The Oakland Raiders overpaid for Carson Palmer, plain and simple. A first-round pick in 2012 and a second-round pick in 2013 (which actually escalates to a first-round pick if the Raiders win a playoff game this season) is too much to give for a mediocre quarterback.

So then why did the Raiders pull the trigger?

Well, when your fanbase is starved for a playoff berth, and your team is 4-2, you have to take a chance. Luckily for Oakland fans, this team could very well end up in the NFL postseason this season.

However, it won't be because of Carson Palmer—it will be despite him.

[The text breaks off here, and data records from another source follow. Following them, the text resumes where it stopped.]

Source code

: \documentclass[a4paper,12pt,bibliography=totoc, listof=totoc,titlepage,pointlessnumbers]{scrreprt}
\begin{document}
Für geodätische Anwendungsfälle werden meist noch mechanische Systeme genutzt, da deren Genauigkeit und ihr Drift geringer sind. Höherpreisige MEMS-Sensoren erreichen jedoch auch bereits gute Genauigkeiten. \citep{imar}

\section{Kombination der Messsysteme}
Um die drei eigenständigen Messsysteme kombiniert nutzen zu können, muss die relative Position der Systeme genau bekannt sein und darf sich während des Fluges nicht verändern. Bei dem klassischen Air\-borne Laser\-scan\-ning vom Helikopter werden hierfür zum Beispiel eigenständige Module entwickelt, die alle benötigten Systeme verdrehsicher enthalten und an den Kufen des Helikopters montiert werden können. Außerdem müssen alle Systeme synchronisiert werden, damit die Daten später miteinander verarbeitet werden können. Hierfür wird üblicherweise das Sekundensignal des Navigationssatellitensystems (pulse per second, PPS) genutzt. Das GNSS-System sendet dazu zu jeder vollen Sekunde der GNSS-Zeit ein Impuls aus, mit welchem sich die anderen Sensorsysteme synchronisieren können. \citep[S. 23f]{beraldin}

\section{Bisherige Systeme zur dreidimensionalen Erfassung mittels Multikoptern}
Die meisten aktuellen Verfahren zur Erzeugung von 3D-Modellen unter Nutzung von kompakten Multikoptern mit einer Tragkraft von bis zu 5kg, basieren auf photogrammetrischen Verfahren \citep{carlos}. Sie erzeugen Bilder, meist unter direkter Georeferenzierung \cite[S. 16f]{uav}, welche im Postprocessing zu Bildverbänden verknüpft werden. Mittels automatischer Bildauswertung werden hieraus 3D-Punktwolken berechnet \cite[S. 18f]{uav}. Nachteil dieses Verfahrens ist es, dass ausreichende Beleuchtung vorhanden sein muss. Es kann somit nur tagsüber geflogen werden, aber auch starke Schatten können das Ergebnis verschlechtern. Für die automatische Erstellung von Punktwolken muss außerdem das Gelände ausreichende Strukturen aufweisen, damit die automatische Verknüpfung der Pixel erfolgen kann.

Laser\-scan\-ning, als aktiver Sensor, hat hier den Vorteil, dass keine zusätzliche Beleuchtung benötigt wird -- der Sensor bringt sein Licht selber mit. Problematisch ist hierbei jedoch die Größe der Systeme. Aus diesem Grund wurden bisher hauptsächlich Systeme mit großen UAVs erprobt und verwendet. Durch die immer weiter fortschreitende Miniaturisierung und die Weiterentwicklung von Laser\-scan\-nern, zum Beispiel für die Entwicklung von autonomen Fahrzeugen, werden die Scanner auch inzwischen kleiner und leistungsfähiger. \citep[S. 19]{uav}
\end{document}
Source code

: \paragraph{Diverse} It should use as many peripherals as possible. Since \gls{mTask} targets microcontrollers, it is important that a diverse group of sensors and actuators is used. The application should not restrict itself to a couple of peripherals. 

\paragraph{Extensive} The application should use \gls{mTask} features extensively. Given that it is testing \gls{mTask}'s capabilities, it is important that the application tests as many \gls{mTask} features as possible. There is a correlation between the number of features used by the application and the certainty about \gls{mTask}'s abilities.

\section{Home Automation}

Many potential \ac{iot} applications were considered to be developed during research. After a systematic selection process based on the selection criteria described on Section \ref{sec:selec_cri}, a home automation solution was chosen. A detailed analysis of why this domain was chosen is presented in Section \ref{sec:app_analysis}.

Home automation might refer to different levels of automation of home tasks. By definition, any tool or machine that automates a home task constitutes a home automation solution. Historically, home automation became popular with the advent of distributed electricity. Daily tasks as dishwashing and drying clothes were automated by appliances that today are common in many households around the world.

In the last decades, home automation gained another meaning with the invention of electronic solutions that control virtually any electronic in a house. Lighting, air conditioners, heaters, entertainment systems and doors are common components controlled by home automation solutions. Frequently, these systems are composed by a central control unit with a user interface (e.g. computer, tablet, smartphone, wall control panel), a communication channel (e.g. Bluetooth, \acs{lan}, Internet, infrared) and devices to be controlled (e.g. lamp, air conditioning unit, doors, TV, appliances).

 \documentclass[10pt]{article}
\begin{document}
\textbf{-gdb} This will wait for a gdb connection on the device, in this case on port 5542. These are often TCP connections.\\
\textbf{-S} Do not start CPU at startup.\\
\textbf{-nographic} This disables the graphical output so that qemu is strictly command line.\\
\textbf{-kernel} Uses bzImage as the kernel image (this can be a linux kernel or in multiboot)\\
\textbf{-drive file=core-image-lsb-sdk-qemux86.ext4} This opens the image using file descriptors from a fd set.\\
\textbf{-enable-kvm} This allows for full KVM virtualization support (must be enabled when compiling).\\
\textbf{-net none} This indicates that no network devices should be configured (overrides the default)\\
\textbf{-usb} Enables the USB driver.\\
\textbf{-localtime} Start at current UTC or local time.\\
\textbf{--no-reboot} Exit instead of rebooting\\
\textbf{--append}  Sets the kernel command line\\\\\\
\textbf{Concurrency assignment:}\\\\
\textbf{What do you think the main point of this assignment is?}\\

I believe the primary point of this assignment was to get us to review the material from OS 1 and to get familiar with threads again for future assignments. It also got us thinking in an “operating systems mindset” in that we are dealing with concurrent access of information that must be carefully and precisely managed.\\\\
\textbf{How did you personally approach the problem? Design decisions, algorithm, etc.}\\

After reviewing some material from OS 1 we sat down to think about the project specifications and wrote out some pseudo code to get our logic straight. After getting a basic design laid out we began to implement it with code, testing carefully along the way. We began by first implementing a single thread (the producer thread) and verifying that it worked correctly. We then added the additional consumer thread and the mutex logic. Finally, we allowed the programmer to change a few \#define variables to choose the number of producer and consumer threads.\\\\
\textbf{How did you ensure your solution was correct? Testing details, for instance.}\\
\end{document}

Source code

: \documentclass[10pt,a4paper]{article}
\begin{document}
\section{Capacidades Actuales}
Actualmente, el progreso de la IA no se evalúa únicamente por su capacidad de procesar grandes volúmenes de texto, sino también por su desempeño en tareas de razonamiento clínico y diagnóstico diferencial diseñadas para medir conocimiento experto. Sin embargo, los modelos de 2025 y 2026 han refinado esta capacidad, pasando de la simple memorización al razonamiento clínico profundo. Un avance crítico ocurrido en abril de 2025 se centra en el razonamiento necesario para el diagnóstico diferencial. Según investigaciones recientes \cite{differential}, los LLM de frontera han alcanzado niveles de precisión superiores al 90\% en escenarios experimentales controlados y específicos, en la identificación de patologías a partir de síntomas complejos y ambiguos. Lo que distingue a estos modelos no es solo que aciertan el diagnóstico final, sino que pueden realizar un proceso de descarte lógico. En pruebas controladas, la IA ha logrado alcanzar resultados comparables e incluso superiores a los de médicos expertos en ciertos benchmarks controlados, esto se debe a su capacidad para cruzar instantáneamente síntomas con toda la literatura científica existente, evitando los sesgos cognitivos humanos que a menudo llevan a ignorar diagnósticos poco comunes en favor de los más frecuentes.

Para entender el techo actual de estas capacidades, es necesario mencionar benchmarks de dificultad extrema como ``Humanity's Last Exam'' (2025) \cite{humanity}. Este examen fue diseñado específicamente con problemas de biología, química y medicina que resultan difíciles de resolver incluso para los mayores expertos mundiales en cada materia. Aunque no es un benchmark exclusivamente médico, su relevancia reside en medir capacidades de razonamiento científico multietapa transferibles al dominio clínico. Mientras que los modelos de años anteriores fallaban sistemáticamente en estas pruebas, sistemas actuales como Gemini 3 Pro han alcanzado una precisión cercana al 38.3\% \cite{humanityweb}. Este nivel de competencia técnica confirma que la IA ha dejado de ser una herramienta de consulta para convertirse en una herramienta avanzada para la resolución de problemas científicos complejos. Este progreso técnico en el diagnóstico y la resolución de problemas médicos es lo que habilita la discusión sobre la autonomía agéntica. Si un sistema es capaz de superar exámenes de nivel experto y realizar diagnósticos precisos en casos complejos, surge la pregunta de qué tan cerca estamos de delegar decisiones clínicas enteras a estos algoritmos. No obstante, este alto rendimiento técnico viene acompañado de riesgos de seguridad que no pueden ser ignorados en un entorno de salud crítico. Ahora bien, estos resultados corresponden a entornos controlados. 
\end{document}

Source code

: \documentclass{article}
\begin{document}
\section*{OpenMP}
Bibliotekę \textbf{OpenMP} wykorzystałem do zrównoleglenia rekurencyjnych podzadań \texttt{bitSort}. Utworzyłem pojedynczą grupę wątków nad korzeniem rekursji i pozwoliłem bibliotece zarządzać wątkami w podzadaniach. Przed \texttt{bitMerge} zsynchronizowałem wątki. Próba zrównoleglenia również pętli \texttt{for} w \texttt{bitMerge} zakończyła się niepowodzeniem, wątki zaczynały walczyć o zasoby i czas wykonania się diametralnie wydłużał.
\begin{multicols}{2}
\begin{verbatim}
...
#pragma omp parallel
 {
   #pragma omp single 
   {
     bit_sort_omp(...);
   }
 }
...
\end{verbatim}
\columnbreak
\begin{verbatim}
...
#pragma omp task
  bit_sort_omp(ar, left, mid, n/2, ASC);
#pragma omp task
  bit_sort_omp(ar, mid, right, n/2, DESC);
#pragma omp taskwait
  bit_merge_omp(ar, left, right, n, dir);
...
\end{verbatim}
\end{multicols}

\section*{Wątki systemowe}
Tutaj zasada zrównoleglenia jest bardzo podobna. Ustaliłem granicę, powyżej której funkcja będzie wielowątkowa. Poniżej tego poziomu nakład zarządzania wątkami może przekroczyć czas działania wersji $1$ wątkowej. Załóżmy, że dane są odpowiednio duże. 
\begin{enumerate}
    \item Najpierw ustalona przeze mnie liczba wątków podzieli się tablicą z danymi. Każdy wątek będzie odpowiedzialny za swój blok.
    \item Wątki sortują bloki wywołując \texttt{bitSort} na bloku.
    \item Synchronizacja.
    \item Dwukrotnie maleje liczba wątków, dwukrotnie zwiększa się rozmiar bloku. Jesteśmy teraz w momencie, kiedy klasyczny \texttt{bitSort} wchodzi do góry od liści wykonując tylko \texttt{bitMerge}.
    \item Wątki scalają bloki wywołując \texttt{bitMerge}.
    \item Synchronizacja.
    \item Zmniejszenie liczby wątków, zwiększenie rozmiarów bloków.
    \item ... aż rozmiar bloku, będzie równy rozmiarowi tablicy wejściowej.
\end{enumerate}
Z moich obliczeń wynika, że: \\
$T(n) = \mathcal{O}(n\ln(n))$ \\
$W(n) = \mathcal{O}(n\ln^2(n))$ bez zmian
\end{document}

Just like the Cincinnati Bengals did in 2009, the 2011 Raiders should be able to sneak into the playoffs. Also like the 2009 Bengals, this Raiders team has a terrific rushing attack spearheaded by superstar Darren McFadden, and a rock solid defense led by one of the NFL's best defensive lines.

Palmer is not coming into the most glamorous of situations. 

The Raiders have maybe one reliable pass catcher—tight end Kevin Boss—while all the other options are classic Al Davis "speedsters" with no real grasp on the fundamentals of the wide receiver/tight end position. They are not good route-runners, and they drop too many passes.

In order to figure out how Palmer will fare with this offense, let's take a look at the numbers from that 2009 season in Cincinnati.

Playing with the league's No. 1 rushing attack that year, Palmer wasn't counted on to do much in the offense; which was a good thing too, because his only targets were Chad Ochocinco, Chris Henry (R.I.P.), and a pile of horse manure.

Carson finished the season ranking about 18th in almost every single statistical category for quarterbacks.

To put it simply, he was below average.

Considering the consensus on Jason Campbell is that he is an average quarterback at best, filling Campbell's role in the Oakland offense shouldn't be too hard for Palmer.

Expect similar numbers to that 2009 season (which, pro-rated to two-thirds of a season, will look something like 14 touchdowns, eight interceptions, and 2,000 yards passing), and also expect the Silver and Black to slide into the second wild card spot with a 10-6 record.

Considering the inept New York Jets offense, the bound-to-fade Buffalo Bills, and the overachieving Tennessee Titans, I would not be surprised to see Oakland in that sixth playoff spot.

Carson Palmer may get the Raiders to the playoffs, but there is no way that he is a good enough player to get them past the first round.

So I ask you, Raiders fans: is it worth it to mortgage your future for an old, middling quarterback who has no chance of bringing your team past the AFC Wild Card Round?